In 1967, at 19 years old, I joined the army. Actually, I was drafted. As I became more confident, I came to know my own mind, teenage confusion giving way to a value system in the army that I could support and relate to. The army was a breeding ground for others like me who were looking for answers to the question of their own identity.
Bipolar disorder was still five years off into the future, though my depressive episodes of high school vintage gave way at this time to anxiety. Fearful of being sent into combat, I managed to set my anxiety aside and attend to my daily duties with certainty and resolve. Giving no further thought to depression and anxiety, I sloughed it off like one might cast off an unwanted burden. I was growing into a man. I felt admirable, proud of my ability to cope.
Introduced to psychology in the army, I decided to major in it at college and in 1969, during a period of social upheaval and radicalism, I adopted a mindset based on my own values, some which conflicted with my parents’. I was passionate about my views, which was a change from the fears of high school. Though I lived on the edge, my emotional balance was still intact. Passion hadn’t yet given way to grandiosity and delusion.
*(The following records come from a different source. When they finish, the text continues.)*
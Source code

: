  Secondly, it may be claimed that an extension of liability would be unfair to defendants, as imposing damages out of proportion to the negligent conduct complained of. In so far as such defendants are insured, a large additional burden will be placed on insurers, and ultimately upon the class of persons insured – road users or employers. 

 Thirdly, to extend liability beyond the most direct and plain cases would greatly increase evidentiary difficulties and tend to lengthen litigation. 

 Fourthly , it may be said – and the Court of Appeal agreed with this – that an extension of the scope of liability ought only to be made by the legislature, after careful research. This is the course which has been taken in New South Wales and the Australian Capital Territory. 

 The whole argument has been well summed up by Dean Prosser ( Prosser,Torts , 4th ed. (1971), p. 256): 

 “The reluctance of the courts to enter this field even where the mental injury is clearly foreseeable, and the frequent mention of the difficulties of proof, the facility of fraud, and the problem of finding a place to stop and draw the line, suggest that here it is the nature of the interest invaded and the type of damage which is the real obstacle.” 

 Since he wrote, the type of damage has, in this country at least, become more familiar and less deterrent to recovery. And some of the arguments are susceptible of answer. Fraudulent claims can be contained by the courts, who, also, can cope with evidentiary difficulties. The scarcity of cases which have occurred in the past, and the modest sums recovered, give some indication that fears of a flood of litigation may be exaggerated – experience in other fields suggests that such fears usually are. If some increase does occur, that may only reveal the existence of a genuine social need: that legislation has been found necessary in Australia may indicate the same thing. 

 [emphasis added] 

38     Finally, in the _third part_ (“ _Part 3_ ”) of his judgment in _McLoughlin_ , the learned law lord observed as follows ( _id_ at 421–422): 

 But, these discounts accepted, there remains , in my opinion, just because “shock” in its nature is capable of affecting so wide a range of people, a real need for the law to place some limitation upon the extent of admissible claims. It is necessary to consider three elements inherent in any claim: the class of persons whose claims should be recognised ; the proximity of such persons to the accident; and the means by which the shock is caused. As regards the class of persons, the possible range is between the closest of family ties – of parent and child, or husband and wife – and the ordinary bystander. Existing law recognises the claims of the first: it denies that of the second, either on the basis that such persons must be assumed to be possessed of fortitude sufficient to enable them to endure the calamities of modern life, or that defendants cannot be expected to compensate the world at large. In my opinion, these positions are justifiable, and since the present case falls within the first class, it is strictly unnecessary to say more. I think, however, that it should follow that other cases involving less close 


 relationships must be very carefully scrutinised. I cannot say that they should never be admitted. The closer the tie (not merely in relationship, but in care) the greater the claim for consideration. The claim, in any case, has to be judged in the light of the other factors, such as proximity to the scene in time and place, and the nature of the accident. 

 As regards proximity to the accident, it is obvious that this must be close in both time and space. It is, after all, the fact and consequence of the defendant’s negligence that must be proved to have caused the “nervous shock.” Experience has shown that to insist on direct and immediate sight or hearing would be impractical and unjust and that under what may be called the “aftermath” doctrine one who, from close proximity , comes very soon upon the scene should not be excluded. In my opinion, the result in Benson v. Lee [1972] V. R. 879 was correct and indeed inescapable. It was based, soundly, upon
Enthralled with adventure and drama, I spent the next several years after college traveling the U.S. and living in the mountains; following my own view of life and rejecting the mainstream for that of the counter culture. I was certain I was on the right track for me. Living for a year in the isolation of a small mountain community created the stress and drop in self-confidence that culminated in a manic break. Serious about life, the time was growing close when I would fall off the edge into mental illness. I never saw it coming.
It took several years to hit bottom, years spent trying to understand the delusional, fantasy world I inhabited. I moved from a safe mountain homestead to the flophouses of downtown Berkeley. I lived with confusion and fear as I deflated. I had no friends. My delusions were my friends.
Riding on a Greyhound bus through the dark night of Central California, I imagined a hole in the Universe, as I stared at the glowing ember of a cigarette tip. As if it were the entry to a distant Galaxy, I conversed with a higher alien race. Waiting for understanding of my manic high to emerge, it never did. I was now a remnant of who I’d been at the beginning of adulthood, so frightened, so anxious, so isolated.
Who I was became an open question. On a good day, I was a gardener, or an artist, or a storyteller of madness. On a bad day, I was dizzy from the snow-like haze in front of my eyes, unrelentingly stalled.
It’s a wonder I recovered at all. It has taken me 30 years to become who I am now. I have come a long way down a dark road, back to the real world. Grandfather, citizen, husband, chronicler and therapist, a wounded healer trying to make sense of it all.